Thursday, July 8, 2010

July 8: Original Prankster

Years ago (and I mean years ago) I was enrolled in an after-school latchkey program. My parents didn't want me being at home alone while they finished the work day so they had me go to the local community center where other children would go to wait for their parents to come and pick them up. While I was there, I would do my homework and take part in other recreational activities with my friends.

One of the staff members at the community center was a guy named Joe. I don't know how old he was or if that was his only job, but I remember three things about him. The first was that he was a huge Dodgers fan. The second was that he was a fan of the Eagles. The third thing I remember about Joe, and in my opinion the coolest, was that he had a retainer with a fake tooth attached to fill in a space in his smile.

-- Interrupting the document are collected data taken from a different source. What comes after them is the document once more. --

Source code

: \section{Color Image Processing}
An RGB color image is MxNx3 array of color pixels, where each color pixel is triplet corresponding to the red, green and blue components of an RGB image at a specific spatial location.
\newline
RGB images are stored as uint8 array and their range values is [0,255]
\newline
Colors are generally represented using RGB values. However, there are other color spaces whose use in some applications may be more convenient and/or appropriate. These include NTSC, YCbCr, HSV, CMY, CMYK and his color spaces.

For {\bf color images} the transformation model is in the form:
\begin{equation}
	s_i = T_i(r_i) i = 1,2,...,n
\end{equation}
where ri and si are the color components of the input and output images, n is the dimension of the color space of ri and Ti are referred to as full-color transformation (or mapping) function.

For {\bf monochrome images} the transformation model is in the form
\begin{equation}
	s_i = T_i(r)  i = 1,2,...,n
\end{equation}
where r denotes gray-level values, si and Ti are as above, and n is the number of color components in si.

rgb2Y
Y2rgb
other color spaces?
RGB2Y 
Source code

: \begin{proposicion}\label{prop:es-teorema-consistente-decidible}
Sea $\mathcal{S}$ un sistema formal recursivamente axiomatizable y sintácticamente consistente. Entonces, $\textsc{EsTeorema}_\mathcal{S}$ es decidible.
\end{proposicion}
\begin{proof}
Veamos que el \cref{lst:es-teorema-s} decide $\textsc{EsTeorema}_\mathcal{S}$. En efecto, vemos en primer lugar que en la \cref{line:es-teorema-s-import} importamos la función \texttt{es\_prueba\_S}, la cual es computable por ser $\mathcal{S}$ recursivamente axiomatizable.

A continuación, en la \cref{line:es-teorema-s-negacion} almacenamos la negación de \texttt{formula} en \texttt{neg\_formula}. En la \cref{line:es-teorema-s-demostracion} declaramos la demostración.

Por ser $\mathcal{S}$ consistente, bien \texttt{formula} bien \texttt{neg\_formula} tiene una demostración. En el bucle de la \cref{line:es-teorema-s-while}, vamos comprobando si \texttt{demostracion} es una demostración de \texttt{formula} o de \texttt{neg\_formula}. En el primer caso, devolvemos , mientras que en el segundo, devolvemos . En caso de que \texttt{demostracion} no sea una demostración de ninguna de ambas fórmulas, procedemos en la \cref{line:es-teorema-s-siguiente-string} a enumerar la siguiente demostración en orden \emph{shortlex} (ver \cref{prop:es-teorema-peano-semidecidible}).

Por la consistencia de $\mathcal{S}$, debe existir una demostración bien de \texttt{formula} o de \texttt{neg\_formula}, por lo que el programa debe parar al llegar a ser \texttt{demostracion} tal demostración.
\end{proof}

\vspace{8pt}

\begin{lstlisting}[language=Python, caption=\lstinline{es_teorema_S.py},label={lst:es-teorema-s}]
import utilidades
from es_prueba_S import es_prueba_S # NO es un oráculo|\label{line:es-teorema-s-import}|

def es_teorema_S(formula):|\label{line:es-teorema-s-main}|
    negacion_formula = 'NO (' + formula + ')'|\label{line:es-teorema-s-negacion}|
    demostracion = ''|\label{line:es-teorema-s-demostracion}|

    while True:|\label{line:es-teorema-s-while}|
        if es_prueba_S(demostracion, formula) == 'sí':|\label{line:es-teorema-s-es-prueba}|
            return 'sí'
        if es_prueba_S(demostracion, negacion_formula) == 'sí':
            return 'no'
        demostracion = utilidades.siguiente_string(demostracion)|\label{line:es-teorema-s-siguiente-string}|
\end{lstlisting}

I remember Joe had been working at the community center for quite some time before I made the discovery. A few of us were eating our afternoon snacks in the nearby park and Joe was sitting at the table with us. He looked at me, smiled, and his front tooth magically descended slowly from his gums before retreating back into its place.

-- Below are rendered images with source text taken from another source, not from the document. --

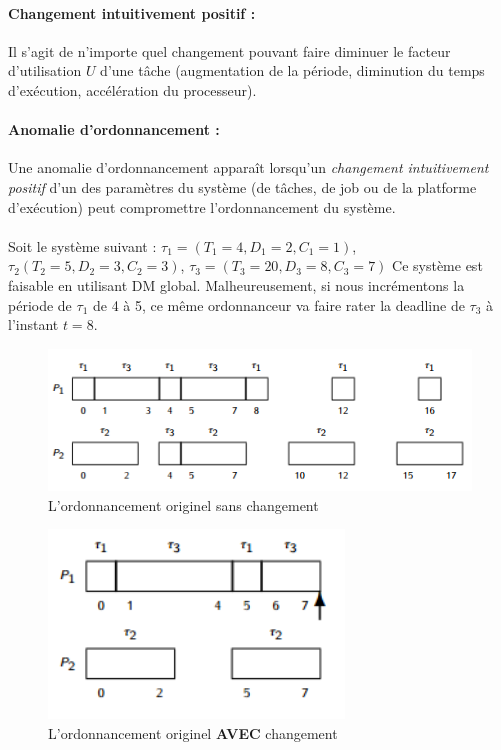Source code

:   \paragraph{Changement intuitivement positif : } Il s'agit de n'importe quel changement 
  pouvant faire diminuer le facteur d'utilisation $U$ d'une tâche (augmentation de la 
  période, diminution du temps d'exécution, accélération du processeur).

  \paragraph{Anomalie d'ordonnancement : } Une anomalie d'ordonnancement apparaît 
  lorsqu'un \textit{changement intuitivement positif} d'un des paramètres du système (de 
  tâches, de job ou de la platforme d'exécution) peut compromettre l'ordonnancement du 
  système.
  
  \paragraph{} Soit le système suivant : $\tau_{1} = (T_{1} = 4, D_{1} = 2, C_{1} = 
   1)$, 
   $\tau_{2} (T_{2} =5, D_{2} = 3, C_{2} = 3)$, $\tau_{3} = (T_{3} = 20, D_{3} = 8, 
   C_{3} = 7)$ Ce système est faisable en utilisant DM global. Malheureusement, si nous 
   incrémentons la période de $\tau_{1}$ de 4 à 5, ce même ordonnanceur va faire rater 
   la deadline de $\tau_{3}$ à l'instant $t = 8$.
   \begin{figure}[H]
      \centering
      \includegraphics[width=\textwidth]{img_3_2__0}
      \caption{L'ordonnancement originel sans changement}
   \end{figure}
   \begin{figure}[H]
      \centering
      \includegraphics[width=0.7\textwidth]{img_3_2__1}
      \caption{L'ordonnancement originel \textbf{AVEC} changement}
   \end{figure}
   

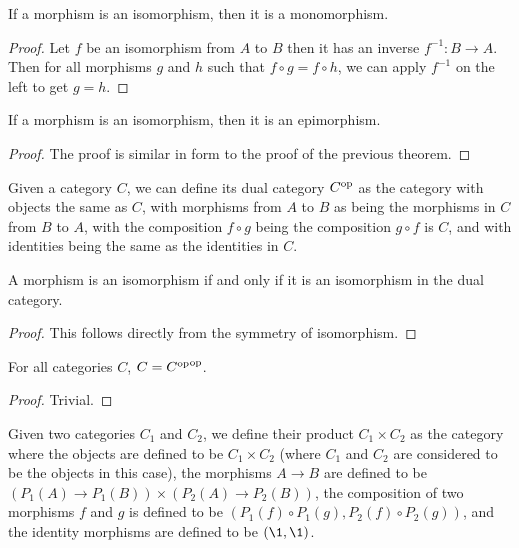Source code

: \documentclass[../../math.tex]{subfiles}
\begin{document}
\begin{theorem} \label{isomorphism_monomorphism}
    If a morphism is an isomorphism, then it is a monomorphism.
\end{theorem}
\begin{proof}
    Let $f$ be an isomorphism from $A$ to $B$ then it has an inverse $f^{-1} : B
    \to A$.  Then for all morphisms $g$ and $h$ such that $f \circ g = f \circ
    h$, we can apply $f^{-1}$ on the left to get $g = h$.
\end{proof}

\begin{theorem} \label{isomorphism_epimorphism}
    If a morphism is an isomorphism, then it is an epimorphism.
\end{theorem}
\begin{proof}
    The proof is similar in form to the proof of the previous theorem.
\end{proof}

\begin{definition}
    Given a category $C$, we can define its dual category $C^{\mathrm{op}}$ as the
    category with objects the same as $C$, with morphisms from $A$ to $B$ as
    being the morphisms in $C$ from $B$ to $A$, with the composition $f \circ g$
    being the composition $g \circ f$ is $C$, and with identities being the same
    as the identities in $C$.
\end{definition}

\begin{theorem}
    A morphism is an isomorphism if and only if it is an isomorphism in the dual
    category.
\end{theorem}
\begin{proof}
    This follows directly from the symmetry of isomorphism.
\end{proof}

\begin{theorem}
    For all categories $C$, $C = {C^{\mathrm{op}}}^{\mathrm{op}}$.
\end{theorem}
\begin{proof}
    Trivial.
\end{proof}

\begin{definition}
    Given two categories $C_1$ and $C_2$, we define their product $C_1 \times
    C_2$ as the category where the objects are defined to be $C_1 \times C_2$
    (where $C_1$ and $C_2$ are considered to be the objects in this case), the
    morphisms $A \to B$ are defined to be $(P_1(A) \to P_1(B)) \times (P_2(A)
    \to P_2(B))$, the composition of two morphisms $f$ and $g$ is defined to be
    $(P_1(f) \circ P_1(g), P_2(f) \circ P_2(g))$, and the identity morphisms are
    defined to be $(\1, \1)$.
\end{definition}
\end{document}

I was floored. How cool was that?! He had a guaranteed laugh wherever he went. I just couldn't understand why he would wait so long before showing it off to us. I remember thinking that if I was fortunate enough to have such a device in my mouth, I would show it off at every possible opportunity.

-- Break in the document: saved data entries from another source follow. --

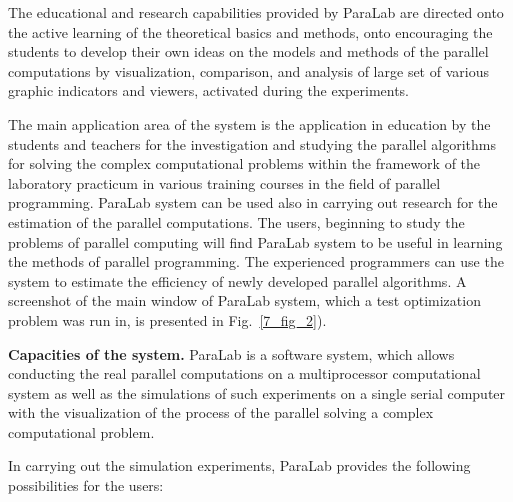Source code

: The educational and research capabilities provided by ParaLab are directed onto the active learning of the theoretical basics and methods, onto encouraging the students to develop their own ideas on the models and methods of the parallel computations by visualization, comparison, and analysis of large set of various graphic indicators and viewers, activated during the experiments.

The main application area of the system is the application in education by the students and teachers for the investigation and studying the parallel algorithms for solving the complex computational problems within the framework of the laboratory practicum in various training courses in the field of parallel programming. ParaLab system can be used also in carrying out research for the estimation of the parallel computations. The users, beginning to study the problems of parallel computing will find ParaLab system to be useful in learning the methods of parallel programming. The experienced programmers can use the system to estimate the efficiency of newly developed parallel algorithms.
A screenshot of the main window of ParaLab system, which a test optimization problem was run in, is presented in Fig.~\ref{7_fig_2}).

\textbf{Capacities of the system.} ParaLab is a software system, which allows conducting the real parallel computations on a multiprocessor computational system as well as the simulations of such experiments on a single serial computer with the visualization of the process of the parallel solving a complex computational problem.

In carrying out the simulation experiments, ParaLab provides the following possibilities for the users:

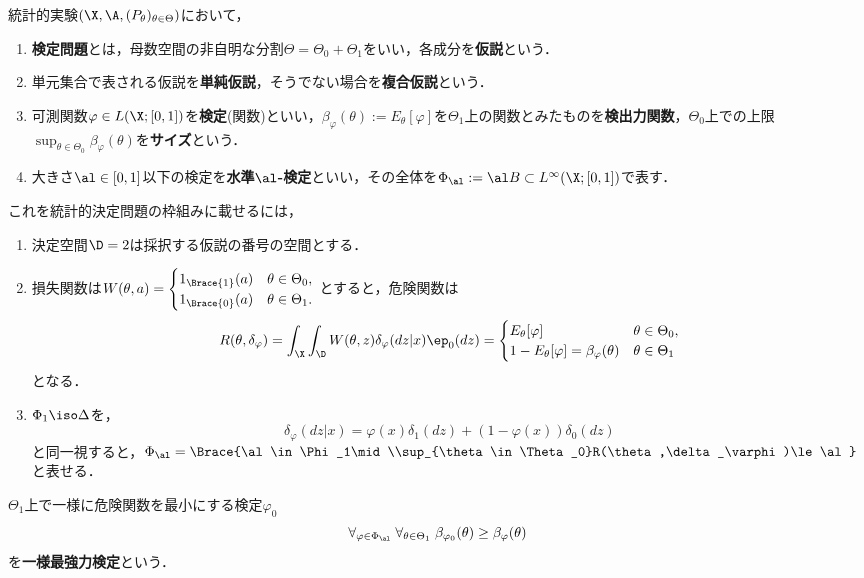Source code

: \documentclass[uplatex,dvipdfmx]{jsreport}
\begin{document}
\begin{model}
    統計的実験$(\X,\A,(P_\theta)_{\theta\in\Theta})$において，
    \begin{enumerate}
        \item \textbf{検定問題}とは，母数空間の非自明な分割$\Theta=\Theta_0+\Theta_1$をいい，各成分を\textbf{仮説}という．
        \item 単元集合で表される仮説を\textbf{単純仮説}，そうでない場合を\textbf{複合仮説}という．
        \item 可測関数$\varphi\in L(\X;[0,1])$を\textbf{検定}(関数)といい，$\beta_\varphi(\theta):=E_\theta[\varphi]$を$\Theta_1$上の関数とみたものを\textbf{検出力関数}，$\Theta_0$上での上限
        $\sup_{\theta\in\Theta_0}\beta_\varphi(\theta)$を\textbf{サイズ}という．
        \item 大きさ$\al\in[0,1]$以下の検定を\textbf{水準$\al$-検定}といい，その全体を$\Phi_\al:=\al B\subset L^\infty(\X;[0,1])$で表す．
    \end{enumerate}
    これを統計的決定問題の枠組みに載せるには，
    \begin{enumerate}
        \item 決定空間$\D=2$は採択する仮説の番号の空間とする．
        \item 損失関数は$W(\theta,a)=\begin{cases}
            1_{\Brace{1}}(a)&\theta\in\Theta_0,\\
            1_{\Brace{0}}(a)&\theta\in\Theta_1.
        \end{cases}$
        とすると，危険関数は
        \[R(\theta,\delta_\varphi)=\int_\X\int_\D W(\theta,z)\delta_\varphi(dz|x)\ep_0(dz)=\begin{cases}
            E_\theta[\varphi]&\theta\in\Theta_0,\\
            1-E_\theta[\varphi]=\beta_\varphi(\theta)&\theta\in\Theta_1
        \end{cases}\]
        となる．
        \item $\Phi_1\iso\Delta$を，
        \[\delta_\varphi(dz|x)=\varphi(x)\delta_1(dz)+(1-\varphi(x))\delta_0(dz)\]
        と同一視すると，$\Phi_\al=\Brace{\al\in\Phi_1\mid\\sup_{\theta\in\Theta_0}R(\theta,\delta_\varphi)\le\al}$と表せる．
    \end{enumerate}
\end{model}

\begin{definition}
    $\Theta_1$上で一様に危険関数を最小にする検定$\varphi_0$
    \[\forall_{\varphi\in\Phi_\al}\;\forall_{\theta\in\Theta_1}\;\beta_{\varphi_0}(\theta)\ge\beta_\varphi(\theta)\]
    を\textbf{一様最強力検定}という．
\end{definition}
\end{document}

As the years passed, I've matured. I no longer yearn for dentures for the sake of getting people to laugh. Instead, I've moved on to wanting a prosthetic eye. Think about it the possibilities! If you have a good one, you get by without anyone ever really noticing; just aim it forward. When in the right mood, however, a glass eye would be a perfect prank.

Aim it off-center and you have a hilarious case of Amblyopia. Take it out and you're a pirate. Slowly roll it across a table and you've got dining room chaos! Slip it into a roommate's bowl of Cheerios or use it in a game of marbles. The possibilities are endless!

I haven't seen Joe in fifteen years so I don't know if he's still up to his old tricks. For his sake, I hope he found a decent job so he could get his teeth fixed. For my sake, I hope he had an eye gouged out so he could experience the joys that a glass eye could bring. If I can't have one, I strongly believe Joe would be the next best person.